Pierce College is newly re-accredited by the ACCJC after over a year of working to meet the ACCJC’s strict compliance codes of accreditation.

According to Accreditation Chair Greg Gilberston, the ACCJC will be back in March to make sure Pierce has followed through with their requirements of adjusting Pierce’s integrated planning, authentic assessment of student learning outcomes, and internal control (grants, and financial aspects).

The lack of control over the ACCJC and their practices seems to be the biggest problem the Academic Senate and other community colleges are finding.

“Well that’s the issue, nobody seems to be watching the ACCJC,” Holland said. “That’s why we’re having this resolution.  We’re trying to get the DOE to actively look into and investigate the practices of the ACCJC.”

While Pierce College has currently met the ACCJC’s strict requirements, the Academic Senate fears any new repercussions affecting the campus and students in the future.

“We’re asking the dept. of education to step forward and take a leadership position in looking at and investigating ACCJC in terms of ethical violations, bad practices and so on,” Holland said in the meeting.

In other Senate news, the vote for the upcoming accreditation coordinator lead to two ties before the president had to decide in favor of one of the candidates during Monday’s meeting.

The tie was between Constance Moffatt and Margarita Pillado, first 17 – 17. When other viable voters arrived, a revote ended 19 – 19.

Pierce’s President Kathleen Burke tipped the scales in favor of Margarita Pillado, and broke the second tie. Pillado’s activity alongside her equal experience made her stick out slightly above Constance Moffatt in Burke’s eyes, though she affirms all the candidates were equally skilled and capable.
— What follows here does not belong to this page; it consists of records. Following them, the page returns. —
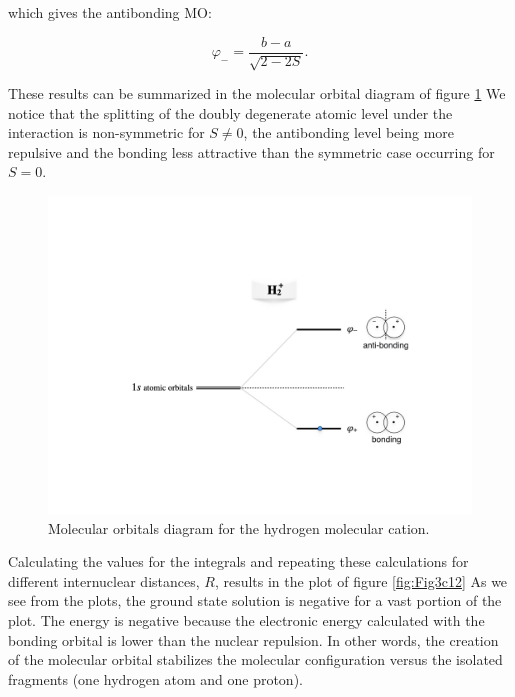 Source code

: \documentclass[
  9pt,
]{extbook}
\theoremstyle{definition}
\theoremstyle{definition}
\theoremstyle{definition}
\theoremstyle{remark}
\begin{document}
which gives the antibonding MO:

\begin{equation}
\varphi_{-}=\frac{b-a}{\sqrt{2-2S}}.
\label{eq:bond10}
\end{equation}

These results can be summarized in the molecular orbital diagram of figure \ref{fig:Fig2c12} We notice that the splitting of the doubly degenerate atomic level under the interaction is non-symmetric for \(S\neq0\), the antibonding level being more repulsive and the bonding less attractive than the symmetric case occurring for \(S = 0\).

\begin{figure}

{\centering \includegraphics[width=0.7\linewidth]{./img/OEP_figure2} 

}

\caption{Molecular orbitals diagram for the hydrogen molecular cation.}\label{fig:Fig2c12}
\end{figure}

Calculating the values for the integrals and repeating these calculations for different internuclear distances, \(R\), results in the plot of figure \ref{fig:Fig3c12} As we see from the plots, the ground state solution is negative for a vast portion of the plot. The energy is negative because the electronic energy calculated with the bonding orbital is lower than the nuclear repulsion. In other words, the creation of the molecular orbital stabilizes the molecular configuration versus the isolated fragments (one hydrogen atom and one proton).
\end{document}
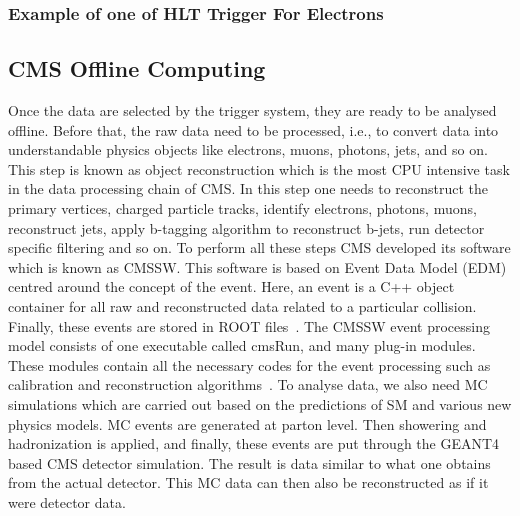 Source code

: \subsubsection{Example of one of HLT Trigger For Electrons} %
\label{ssub:example_of_one_of_hlt_trigger_for_electrons}



\subsection{CMS Offline Computing} %
\label{sub:cms_offline_computing}
Once the data are selected by the trigger system, they are ready to be analysed offline. Before that, the raw data need to be processed, i.e., to convert data into understandable physics objects like electrons, muons, photons, jets, and so on. This step is known as object reconstruction which is the most CPU intensive task in the data processing chain of CMS. In this step one needs to reconstruct the primary vertices, charged particle tracks, identify electrons, photons, muons, reconstruct jets, apply b-tagging algorithm to reconstruct b-jets, run detector specific filtering and so on.
To perform all these steps CMS developed its software which is known as CMSSW. This software is based on Event Data Model (EDM) centred around the concept of the event. Here, an event is a C++ object container for all raw and reconstructed data related to a particular collision. Finally, these events are stored in ROOT files~\cite{Root1996}. The CMSSW event processing model consists of one executable called cmsRun, and many plug-in modules. These modules contain all the necessary codes for the event processing such as calibration and reconstruction algorithms~\cite{Bayatyan2005}.
To analyse data, we also need MC simulations which are carried out based on the predictions of SM and various new physics models. MC events are generated at parton level. Then showering and hadronization is applied, and finally, these events are put through the GEANT4~\cite{Agostinelli2003} based CMS detector simulation. The result is data similar to what one obtains from the actual detector. This MC data can then also be reconstructed as if it were  detector data.


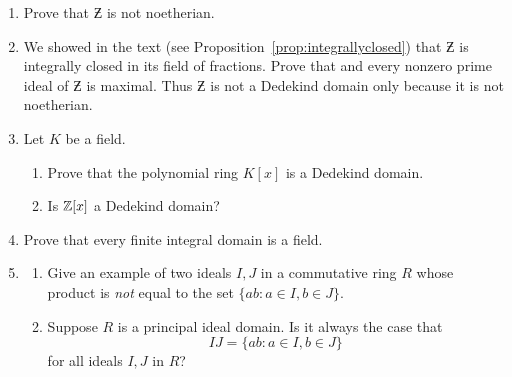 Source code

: \begin{enumerate}
\item Prove that $\Zbar$ is not noetherian. %






\item We showed in the text (see
  Proposition~\ref{prop:integrallyclosed}) that $\Zbar$ is integrally
  closed in its field of fractions.  Prove that and every nonzero
  prime ideal of $\Zbar$ is maximal.  Thus $\Zbar$ is not a Dedekind
  domain only because it is not noetherian.

\item Let $K$ be a field.  
\begin{enumerate}
\item Prove that the polynomial ring $K[x]$
is a Dedekind domain.
\item Is $\mathbb{Z}[x]$ a Dedekind domain?
\end{enumerate}

\item \label{ex:finitedomain} 
Prove that every finite integral domain is a field.

\item \label{ex:idealprod} 
\begin{enumerate}
\item Give an example of two ideals $I, J$ in a
commutative ring $R$ whose product is {\em not} equal to the set
$\{ab : a \in I, b \in J\}$. 
\item Suppose $R$ is a principal ideal domain.   
Is it always the case that 
$$ 
IJ = \{ab : a \in I, b \in J\}
$$
for all ideals $I, J$ in $R$?
\end{enumerate}


\end{enumerate}
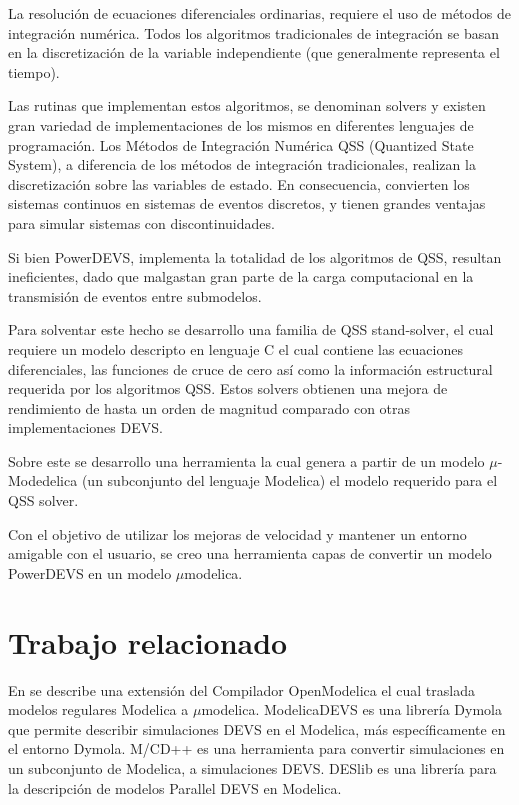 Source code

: La resolución de ecuaciones diferenciales ordinarias, requiere el uso de métodos de integración numérica. Todos los algoritmos tradicionales de integración se basan en la discretización de la variable independiente (que generalmente representa el tiempo).

Las rutinas que implementan estos algoritmos, se denominan solvers y existen gran variedad de implementaciones de los mismos en diferentes lenguajes de programación. Los Métodos de Integración Numérica QSS (Quantized State System), a diferencia de los métodos de integración tradicionales, realizan la discretización sobre las variables de estado. En consecuencia, convierten los sistemas continuos en sistemas de eventos discretos, y tienen grandes ventajas para simular sistemas con discontinuidades.

Si bien PowerDEVS, implementa la totalidad de los algoritmos de QSS, resultan ineficientes, dado que malgastan gran parte de la carga computacional en la transmisión de eventos entre submodelos.

Para solventar este hecho se desarrollo una familia de QSS stand-solver, el cual requiere un modelo descripto en lenguaje C el cual contiene las ecuaciones diferenciales, las funciones de cruce de cero así como la información estructural requerida por los algoritmos QSS. Estos solvers obtienen una mejora de rendimiento de hasta un orden de magnitud comparado con otras implementaciones DEVS.

Sobre este se desarrollo una herramienta la cual genera a partir de un modelo $\mu$-Modedelica \cite{Ber12} (un subconjunto del lenguaje Modelica) el modelo requerido para el QSS solver.

Con el objetivo de utilizar los mejoras de velocidad y mantener un entorno amigable con el usuario, se creo una herramienta capas de convertir un modelo PowerDEVS en un modelo $\mu$modelica.


\section{Trabajo relacionado}
En \cite{Ber12} se describe una extensión del Compilador OpenModelica el cual traslada modelos regulares Modelica a $\mu$modelica. 
ModelicaDEVS \cite{Beltrame06quantisedstate} es una librería Dymola que permite describir simulaciones DEVS en el Modelica, más específicamente en el entorno Dymola.
M/CD++ \cite{conf/mascots/DAbreuW05} es una herramienta para convertir simulaciones en un subconjunto de Modelica, a simulaciones DEVS.
DESlib \cite{Sanz09paralleldevs} es una librería para la descripción de modelos Parallel DEVS en Modelica.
Margarita Pillado, a professor of Spanish in the modern language department, was voted by the senate as the suggested upcoming accreditation coordinator, and will be shadowing under the current coordinator so she can be eased into the work-filled position.

“It’s a way to serve the institution in ways that go above and beyond serving in the community level,” Pillado said. “I hope to serve the institution very well.”

The position handles the follow-up reports for the recommendations given by the ACCJC. To do so, various committees, organizations, and stakeholders must be brought together to get a detailed look at the school and its operations.

Greg Gilbertson, the current accreditation coordinator for this year, will teach Pillado how the job works and what must be done. Gilbertson just recently came back into the position, having occupied the position from 2004 to 2007 previously.

“I think the candidates were all excellent choices,” Gilbertson said. “I think the college will be in good hands.”